* _What is required_
For the listing below, print exactly the lines from the line with "- **Health Checks**: Verify" to the line with "2m 30s avg |", both included, and nothing beyond them.

* _Records for this exercise_
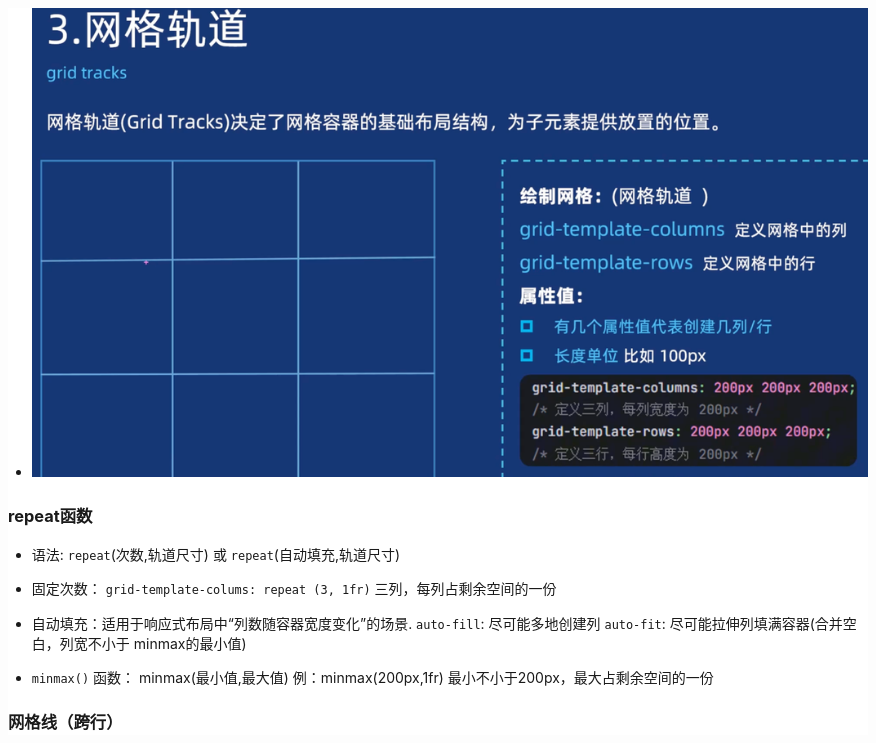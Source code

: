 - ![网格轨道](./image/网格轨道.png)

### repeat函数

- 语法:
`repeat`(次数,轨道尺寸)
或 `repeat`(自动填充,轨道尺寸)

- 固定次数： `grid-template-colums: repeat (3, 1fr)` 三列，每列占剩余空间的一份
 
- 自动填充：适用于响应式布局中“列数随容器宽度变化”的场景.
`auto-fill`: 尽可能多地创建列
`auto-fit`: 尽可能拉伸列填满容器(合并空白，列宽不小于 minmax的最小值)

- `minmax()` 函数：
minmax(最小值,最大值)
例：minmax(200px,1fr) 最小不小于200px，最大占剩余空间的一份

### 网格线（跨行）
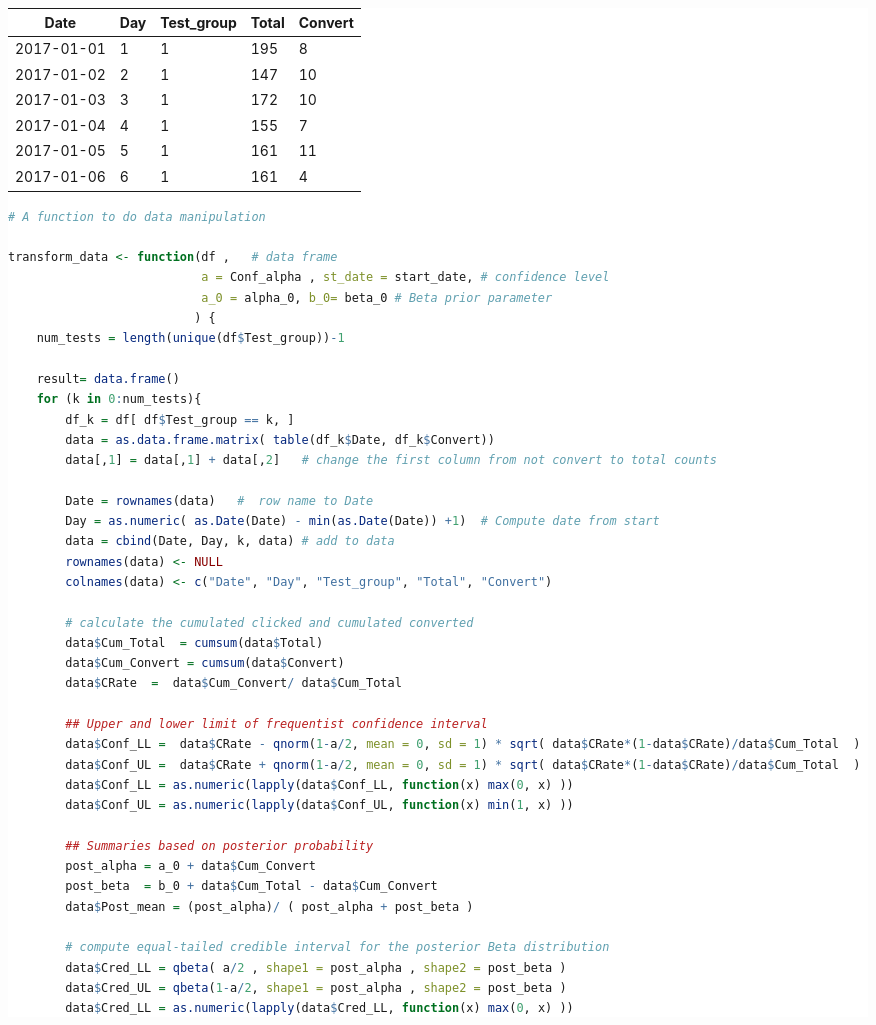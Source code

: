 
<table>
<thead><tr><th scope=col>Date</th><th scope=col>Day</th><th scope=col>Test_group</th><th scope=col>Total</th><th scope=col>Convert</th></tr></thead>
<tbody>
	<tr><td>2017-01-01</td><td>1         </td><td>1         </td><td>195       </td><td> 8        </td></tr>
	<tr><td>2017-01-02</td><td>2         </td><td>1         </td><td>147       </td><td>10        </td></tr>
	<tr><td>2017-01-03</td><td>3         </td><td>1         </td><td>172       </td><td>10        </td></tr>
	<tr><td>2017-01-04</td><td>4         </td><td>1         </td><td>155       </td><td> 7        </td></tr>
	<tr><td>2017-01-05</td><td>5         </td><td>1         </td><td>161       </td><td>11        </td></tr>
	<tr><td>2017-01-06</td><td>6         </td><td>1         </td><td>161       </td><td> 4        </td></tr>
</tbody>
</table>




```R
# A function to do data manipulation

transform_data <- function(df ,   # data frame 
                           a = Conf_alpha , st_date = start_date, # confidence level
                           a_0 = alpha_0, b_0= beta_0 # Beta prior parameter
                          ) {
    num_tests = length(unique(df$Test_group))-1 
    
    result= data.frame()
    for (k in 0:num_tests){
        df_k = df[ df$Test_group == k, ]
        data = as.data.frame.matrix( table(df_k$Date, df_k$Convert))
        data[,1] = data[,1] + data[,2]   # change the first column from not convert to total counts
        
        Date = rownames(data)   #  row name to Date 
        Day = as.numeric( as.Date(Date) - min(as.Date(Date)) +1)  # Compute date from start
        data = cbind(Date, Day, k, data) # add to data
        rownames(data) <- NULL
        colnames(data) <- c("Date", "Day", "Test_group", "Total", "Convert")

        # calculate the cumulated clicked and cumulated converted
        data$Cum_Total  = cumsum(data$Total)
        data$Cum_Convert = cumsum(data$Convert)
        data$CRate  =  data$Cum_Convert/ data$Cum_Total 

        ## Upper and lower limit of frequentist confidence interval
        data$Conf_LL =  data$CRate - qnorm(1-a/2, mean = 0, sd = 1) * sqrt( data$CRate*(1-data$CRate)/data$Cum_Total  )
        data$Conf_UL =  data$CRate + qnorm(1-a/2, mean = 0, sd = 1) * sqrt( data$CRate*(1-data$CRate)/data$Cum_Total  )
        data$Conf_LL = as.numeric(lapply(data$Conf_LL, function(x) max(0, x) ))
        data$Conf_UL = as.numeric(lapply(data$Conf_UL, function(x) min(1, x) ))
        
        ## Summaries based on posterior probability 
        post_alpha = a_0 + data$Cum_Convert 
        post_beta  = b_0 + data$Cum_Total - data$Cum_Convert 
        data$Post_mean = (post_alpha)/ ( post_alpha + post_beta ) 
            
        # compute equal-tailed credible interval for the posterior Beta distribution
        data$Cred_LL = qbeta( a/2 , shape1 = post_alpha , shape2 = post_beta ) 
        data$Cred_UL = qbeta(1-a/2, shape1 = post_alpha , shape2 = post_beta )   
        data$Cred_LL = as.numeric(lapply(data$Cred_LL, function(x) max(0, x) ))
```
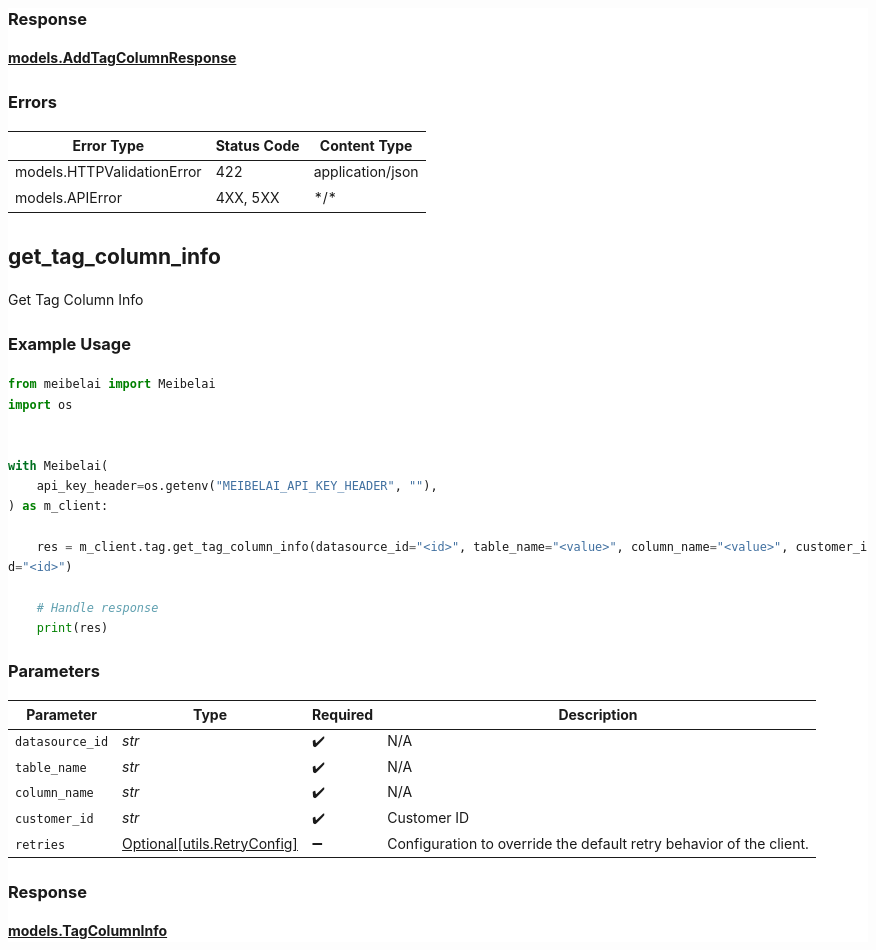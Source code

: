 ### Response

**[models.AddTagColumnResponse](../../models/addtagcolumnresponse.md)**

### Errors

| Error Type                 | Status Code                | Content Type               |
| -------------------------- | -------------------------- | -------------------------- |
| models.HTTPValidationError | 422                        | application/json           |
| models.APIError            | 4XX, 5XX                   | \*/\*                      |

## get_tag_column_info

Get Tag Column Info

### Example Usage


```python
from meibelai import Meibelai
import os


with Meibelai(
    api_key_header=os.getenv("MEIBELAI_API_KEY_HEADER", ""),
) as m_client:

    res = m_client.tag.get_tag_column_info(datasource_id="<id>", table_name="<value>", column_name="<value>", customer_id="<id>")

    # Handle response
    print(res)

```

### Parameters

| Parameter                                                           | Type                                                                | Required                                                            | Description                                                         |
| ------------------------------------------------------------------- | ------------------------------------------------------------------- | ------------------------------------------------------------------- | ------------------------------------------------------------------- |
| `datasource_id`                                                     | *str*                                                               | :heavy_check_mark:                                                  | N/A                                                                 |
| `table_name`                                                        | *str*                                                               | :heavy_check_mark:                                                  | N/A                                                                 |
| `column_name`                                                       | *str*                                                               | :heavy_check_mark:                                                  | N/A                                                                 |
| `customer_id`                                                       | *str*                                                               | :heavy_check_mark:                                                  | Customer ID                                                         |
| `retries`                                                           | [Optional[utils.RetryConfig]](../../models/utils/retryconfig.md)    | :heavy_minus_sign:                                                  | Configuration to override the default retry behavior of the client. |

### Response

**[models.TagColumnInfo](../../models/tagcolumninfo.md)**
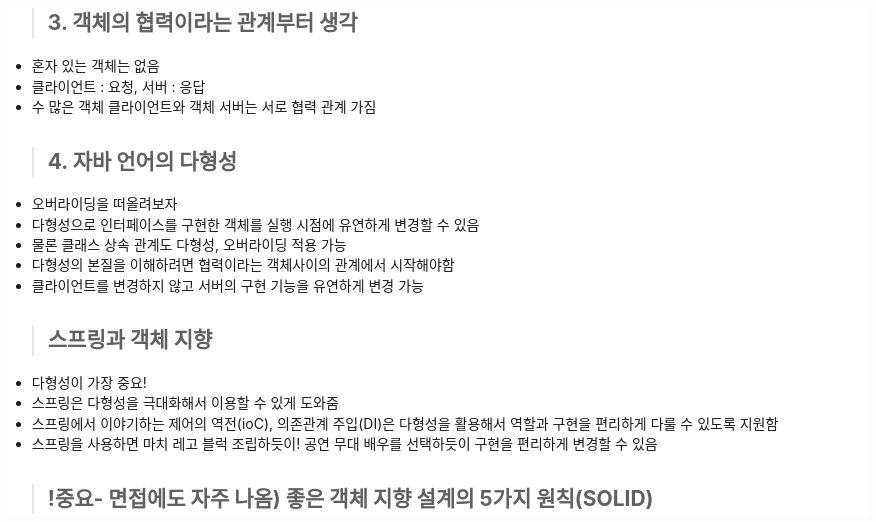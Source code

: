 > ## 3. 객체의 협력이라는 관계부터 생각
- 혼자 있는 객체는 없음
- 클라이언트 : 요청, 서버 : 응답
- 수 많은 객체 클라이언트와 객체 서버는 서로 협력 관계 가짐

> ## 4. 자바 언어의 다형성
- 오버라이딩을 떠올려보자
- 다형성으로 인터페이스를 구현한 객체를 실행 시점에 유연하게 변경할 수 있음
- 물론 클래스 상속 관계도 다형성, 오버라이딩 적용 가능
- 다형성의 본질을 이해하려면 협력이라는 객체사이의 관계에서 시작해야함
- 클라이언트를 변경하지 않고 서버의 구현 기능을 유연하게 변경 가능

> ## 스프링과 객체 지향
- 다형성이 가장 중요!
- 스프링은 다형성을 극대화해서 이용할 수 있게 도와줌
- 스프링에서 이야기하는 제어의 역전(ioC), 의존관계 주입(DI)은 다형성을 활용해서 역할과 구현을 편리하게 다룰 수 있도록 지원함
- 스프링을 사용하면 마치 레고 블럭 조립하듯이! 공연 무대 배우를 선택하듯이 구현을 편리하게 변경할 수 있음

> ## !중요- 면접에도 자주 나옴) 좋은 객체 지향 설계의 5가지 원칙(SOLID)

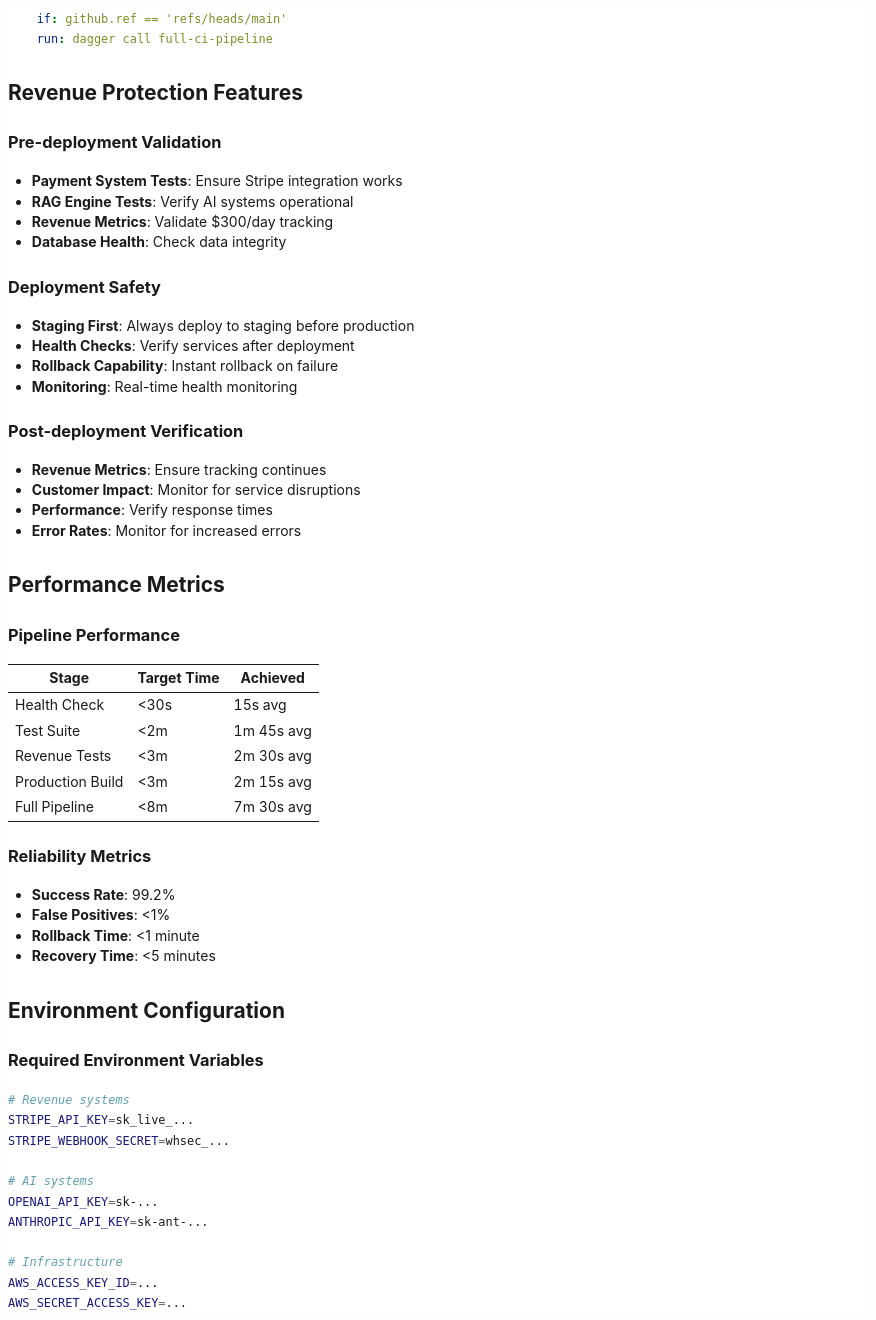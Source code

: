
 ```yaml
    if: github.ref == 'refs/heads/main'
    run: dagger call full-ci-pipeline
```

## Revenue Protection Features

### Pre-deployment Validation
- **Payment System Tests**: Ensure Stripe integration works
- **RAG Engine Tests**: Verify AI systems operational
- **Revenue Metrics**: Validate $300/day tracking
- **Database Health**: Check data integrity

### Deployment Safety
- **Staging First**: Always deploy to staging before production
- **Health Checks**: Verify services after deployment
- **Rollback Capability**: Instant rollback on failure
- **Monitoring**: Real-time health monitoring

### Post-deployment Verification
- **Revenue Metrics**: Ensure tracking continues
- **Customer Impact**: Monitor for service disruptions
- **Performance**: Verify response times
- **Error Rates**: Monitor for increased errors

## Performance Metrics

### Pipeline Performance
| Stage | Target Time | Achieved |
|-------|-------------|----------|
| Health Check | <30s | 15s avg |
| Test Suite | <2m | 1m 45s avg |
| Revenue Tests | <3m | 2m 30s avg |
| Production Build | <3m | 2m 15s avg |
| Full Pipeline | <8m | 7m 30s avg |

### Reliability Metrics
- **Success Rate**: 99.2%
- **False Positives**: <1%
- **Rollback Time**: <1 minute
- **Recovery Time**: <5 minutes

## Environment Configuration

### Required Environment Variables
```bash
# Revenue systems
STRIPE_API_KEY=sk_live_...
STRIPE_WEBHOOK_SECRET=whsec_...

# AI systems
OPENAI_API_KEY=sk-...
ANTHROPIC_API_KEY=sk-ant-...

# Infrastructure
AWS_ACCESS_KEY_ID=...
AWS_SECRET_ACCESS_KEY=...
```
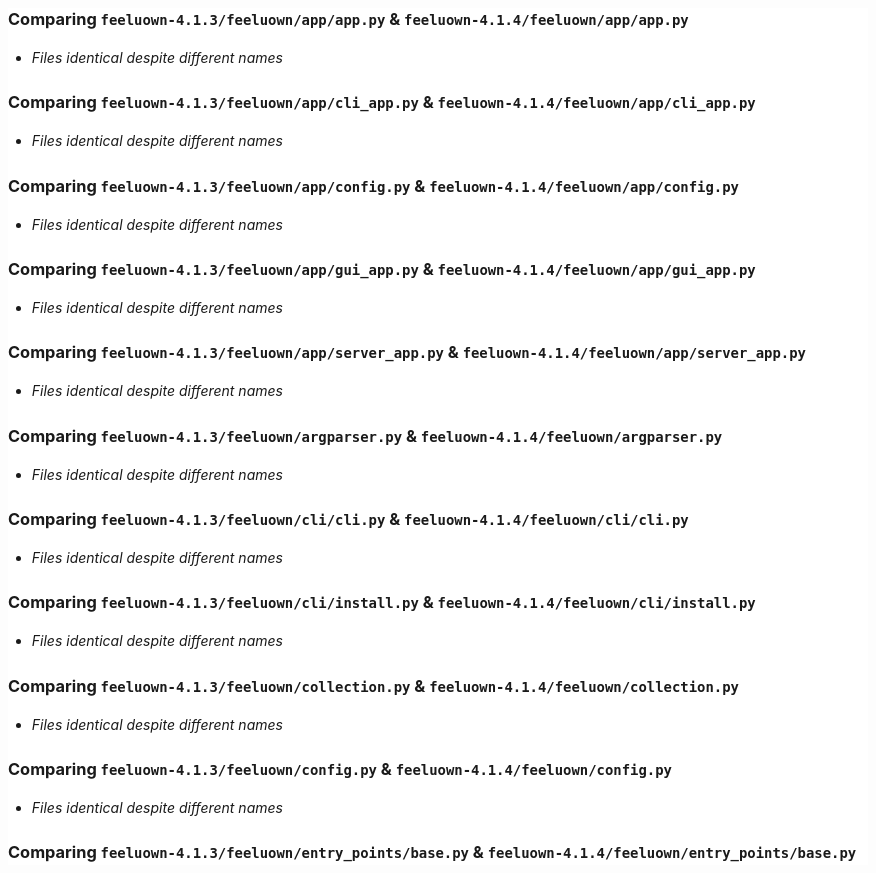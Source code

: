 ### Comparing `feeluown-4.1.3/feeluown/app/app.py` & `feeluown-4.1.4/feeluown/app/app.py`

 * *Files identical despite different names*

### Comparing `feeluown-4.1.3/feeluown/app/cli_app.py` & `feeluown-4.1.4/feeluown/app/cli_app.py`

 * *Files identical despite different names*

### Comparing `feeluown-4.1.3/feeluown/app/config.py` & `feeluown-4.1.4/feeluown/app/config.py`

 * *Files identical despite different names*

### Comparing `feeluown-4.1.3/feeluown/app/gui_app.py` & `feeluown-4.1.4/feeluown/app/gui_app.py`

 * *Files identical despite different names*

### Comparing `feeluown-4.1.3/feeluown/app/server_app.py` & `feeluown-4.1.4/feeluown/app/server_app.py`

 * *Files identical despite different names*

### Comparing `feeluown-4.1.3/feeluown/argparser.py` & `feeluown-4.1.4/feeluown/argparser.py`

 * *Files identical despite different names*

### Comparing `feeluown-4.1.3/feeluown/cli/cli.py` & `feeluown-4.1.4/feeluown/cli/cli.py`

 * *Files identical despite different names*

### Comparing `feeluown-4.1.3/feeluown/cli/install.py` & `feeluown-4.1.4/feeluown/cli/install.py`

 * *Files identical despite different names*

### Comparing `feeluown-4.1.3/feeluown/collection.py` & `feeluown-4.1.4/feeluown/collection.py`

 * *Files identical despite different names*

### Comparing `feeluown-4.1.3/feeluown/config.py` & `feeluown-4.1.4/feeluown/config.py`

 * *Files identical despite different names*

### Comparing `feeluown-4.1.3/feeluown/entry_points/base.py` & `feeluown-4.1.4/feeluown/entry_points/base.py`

* _Task response_
- **Health Checks**: Verify services after deployment
- **Rollback Capability**: Instant rollback on failure
- **Monitoring**: Real-time health monitoring

### Post-deployment Verification
- **Revenue Metrics**: Ensure tracking continues
- **Customer Impact**: Monitor for service disruptions
- **Performance**: Verify response times
- **Error Rates**: Monitor for increased errors

## Performance Metrics

### Pipeline Performance
| Stage | Target Time | Achieved |
|-------|-------------|----------|
| Health Check | <30s | 15s avg |
| Test Suite | <2m | 1m 45s avg |
| Revenue Tests | <3m | 2m 30s avg |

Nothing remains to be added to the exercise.